Давно не доводилось мне наслаждаться столь безмятежным покоем, каким одарили меня эти два человека.

Их подобная лунному свету чистота, их дружба без пафоса и пышных слов, их удовлетворение всем тем, что они знают друг о друге, заставили и меня улыбаться, разбудив во мне уснувшую желанную доброту, подобную той, какая заливает нас, когда мы смотрим на детей. Я словно и сам стал прозрачным, легким, исчез след того злонравного бремени, которое долго угнетало меня.

- Давай-ка женим тебя, чтоб ты успокоился,- с ласковой укоризной говорил старик Хасану, наверняка уже не в первый раз.- Давай, разбойник!

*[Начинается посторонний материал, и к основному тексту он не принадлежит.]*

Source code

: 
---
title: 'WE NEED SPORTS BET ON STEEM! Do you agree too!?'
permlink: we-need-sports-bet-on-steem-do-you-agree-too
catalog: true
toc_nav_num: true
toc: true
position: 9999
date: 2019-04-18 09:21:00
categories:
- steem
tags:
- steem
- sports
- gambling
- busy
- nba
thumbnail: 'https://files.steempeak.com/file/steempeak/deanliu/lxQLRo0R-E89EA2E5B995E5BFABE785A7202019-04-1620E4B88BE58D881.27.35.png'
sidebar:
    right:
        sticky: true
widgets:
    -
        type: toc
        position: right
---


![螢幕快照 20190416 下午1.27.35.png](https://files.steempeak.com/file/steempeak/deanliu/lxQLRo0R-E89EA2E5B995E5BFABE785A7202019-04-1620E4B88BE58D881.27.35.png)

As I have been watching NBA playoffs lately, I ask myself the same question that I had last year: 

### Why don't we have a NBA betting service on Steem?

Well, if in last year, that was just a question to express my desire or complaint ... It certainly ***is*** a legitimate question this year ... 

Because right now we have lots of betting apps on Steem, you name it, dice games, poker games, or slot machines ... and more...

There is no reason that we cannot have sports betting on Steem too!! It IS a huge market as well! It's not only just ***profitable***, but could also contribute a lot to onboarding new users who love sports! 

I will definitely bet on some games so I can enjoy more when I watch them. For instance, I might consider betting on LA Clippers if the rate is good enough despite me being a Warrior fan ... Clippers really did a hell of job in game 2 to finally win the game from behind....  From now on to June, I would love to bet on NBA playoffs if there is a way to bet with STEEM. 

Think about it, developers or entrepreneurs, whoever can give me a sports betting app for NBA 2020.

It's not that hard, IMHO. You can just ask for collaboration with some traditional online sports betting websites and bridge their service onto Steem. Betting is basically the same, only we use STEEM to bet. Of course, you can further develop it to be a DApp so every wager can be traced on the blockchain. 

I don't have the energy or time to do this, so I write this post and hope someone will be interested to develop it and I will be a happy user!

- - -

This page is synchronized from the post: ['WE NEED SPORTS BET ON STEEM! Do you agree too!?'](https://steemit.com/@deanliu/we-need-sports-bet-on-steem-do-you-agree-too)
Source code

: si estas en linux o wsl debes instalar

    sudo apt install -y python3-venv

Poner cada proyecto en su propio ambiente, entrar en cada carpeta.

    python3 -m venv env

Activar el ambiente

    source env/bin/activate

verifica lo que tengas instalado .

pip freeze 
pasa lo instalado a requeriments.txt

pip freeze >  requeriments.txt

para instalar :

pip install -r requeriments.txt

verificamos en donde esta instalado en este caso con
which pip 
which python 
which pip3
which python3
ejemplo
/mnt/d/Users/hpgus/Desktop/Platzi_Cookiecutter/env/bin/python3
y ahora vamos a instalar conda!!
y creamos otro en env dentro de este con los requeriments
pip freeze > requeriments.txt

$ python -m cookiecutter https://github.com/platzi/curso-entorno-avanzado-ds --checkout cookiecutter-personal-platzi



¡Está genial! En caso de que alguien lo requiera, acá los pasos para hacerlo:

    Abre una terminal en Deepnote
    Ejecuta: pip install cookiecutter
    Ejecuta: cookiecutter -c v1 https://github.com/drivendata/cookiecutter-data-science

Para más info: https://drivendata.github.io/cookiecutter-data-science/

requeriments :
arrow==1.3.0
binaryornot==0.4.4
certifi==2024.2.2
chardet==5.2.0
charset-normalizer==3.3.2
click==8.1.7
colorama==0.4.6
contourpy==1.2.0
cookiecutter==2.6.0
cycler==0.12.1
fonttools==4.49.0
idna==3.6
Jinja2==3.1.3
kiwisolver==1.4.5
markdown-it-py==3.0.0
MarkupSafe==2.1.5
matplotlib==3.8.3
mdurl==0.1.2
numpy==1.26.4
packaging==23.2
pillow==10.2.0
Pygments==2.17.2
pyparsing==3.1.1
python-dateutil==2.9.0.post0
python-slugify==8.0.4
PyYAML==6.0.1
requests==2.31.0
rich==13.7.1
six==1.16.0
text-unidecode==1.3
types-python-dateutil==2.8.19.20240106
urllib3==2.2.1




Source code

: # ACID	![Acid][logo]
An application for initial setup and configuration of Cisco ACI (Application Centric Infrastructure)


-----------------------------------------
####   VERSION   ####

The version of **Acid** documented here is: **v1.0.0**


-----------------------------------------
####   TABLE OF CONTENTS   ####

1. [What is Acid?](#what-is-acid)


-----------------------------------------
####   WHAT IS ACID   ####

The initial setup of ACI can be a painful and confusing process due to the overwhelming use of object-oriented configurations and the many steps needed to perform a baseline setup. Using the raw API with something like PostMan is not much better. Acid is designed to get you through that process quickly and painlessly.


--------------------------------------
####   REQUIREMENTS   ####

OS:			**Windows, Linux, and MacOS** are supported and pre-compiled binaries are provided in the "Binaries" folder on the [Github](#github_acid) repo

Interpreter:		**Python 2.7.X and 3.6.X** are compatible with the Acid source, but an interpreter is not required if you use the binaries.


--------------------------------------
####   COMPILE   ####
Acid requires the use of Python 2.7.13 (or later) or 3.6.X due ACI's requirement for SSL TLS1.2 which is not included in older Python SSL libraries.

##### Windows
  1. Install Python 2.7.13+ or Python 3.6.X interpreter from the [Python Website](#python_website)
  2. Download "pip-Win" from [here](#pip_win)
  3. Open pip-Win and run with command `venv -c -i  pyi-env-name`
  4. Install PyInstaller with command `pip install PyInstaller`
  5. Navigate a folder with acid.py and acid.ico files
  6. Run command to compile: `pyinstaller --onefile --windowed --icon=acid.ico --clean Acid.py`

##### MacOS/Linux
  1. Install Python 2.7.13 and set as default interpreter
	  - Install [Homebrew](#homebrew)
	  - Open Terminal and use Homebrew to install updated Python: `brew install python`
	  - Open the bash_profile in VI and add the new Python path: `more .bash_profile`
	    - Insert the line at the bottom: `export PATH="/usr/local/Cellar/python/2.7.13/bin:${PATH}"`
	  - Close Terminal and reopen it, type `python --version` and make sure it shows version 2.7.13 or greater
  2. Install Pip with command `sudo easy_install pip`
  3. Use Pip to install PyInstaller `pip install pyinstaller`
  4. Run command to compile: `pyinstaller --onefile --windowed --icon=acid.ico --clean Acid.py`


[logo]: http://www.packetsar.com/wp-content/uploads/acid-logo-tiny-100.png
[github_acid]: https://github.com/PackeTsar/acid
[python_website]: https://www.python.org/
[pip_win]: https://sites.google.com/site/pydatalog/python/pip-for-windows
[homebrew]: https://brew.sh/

- Рано мне, хаджи. Мне же нет еще и пятидесяти. Да и многие дороги ждут меня.

- Неужели тебе не надоело, бродяга! Сыновья с нами, пока мы сильны, и покидают нас, когда они нужны нам.

- Оставь сыновей, пусть идут своей дорогой.

- Оставляю, бродяга! Неужели мне и пожалеть нельзя?

Тут я перестал улыбаться. Я знал, что сын хаджи живет в Стамбуле. Может быть, это из-за него он стал заботиться о заключенных, чтоб заглушить печаль, ибо годами не видел его. Может быть, потому он привязался к Хасану, что тот напоминал ему сына.

- Ну вот,- обратился Хасан ко мне, шутливо укоряя старика,- жалеет, что его сын получил образование, а не стал ковать чужое золото в этой лавке, что живет в Стамбуле, а не в этом протухшем городе, что посылает ему полные уважения письма, а не требует денег на кости и на блудниц. Скажи ему, шейх Нуруддин, чтоб не брал греха на душу.

От моей растроганности не осталось и следа. То, что хаджи Синануддин сейчас ответит ему, или мог ответить, как сомнительно счастье в чужом краю, важнее всего любовь и тепло между теми, кто готов отдать тебе свою кровь, могло и мне напомнить об отце и брате. Могло, но не напомнило. То, что Хасан обратился ко мне впервые в течение всего разговора, без нужды, просто из учтивости, чтоб я не скучал, напомнило мне, что я здесь лишний, что им хватает друг друга.

Только что я был уверен, что Хасан не упомянет об обиде, которую нанес мне Али-ходжа, знал, что он пощадит меня. Теперь же я подумал, что в их разговоре просто не было для меня места. Меня отрезвило его запоздалое внимание, оно все испортило.

Трудно было расстаться с благодатным покоем, которым я был наполнен, с добрыми воспоминаниями, которые хотелось удержать, но я никак не мог подавить свои сомнения. Слова Али-ходжи о себе и о хаджи Синануддине он передал, сделав их даже тяжелее, чем они были на самом деле. Обо мне же умолчал. Только ли из учтивости?

Почему он не вспомнил их? Отчего хотел меня пощадить, если в самом деле считал того безумцем? Нет, не думает он, что тот безумец, оттого и умолчал. Он понял, почему Али-ходжа не пожелал меня видеть. Для Али-ходжи и для всего городка я больше не существую. Ни образа, ни голоса его, сказал он. Нет его, нет шейха Нуруддина, скончалось его человеческое достоинство. А то, что осталось, лишь пустая чешуя от существовавшего некогда человека.

Если же он думал иначе, неужели он мог так шутить, как и со всем прочим? Или он хотел пощадить мои нервы? Если так, то я в выигрыше, хотя мне и больно.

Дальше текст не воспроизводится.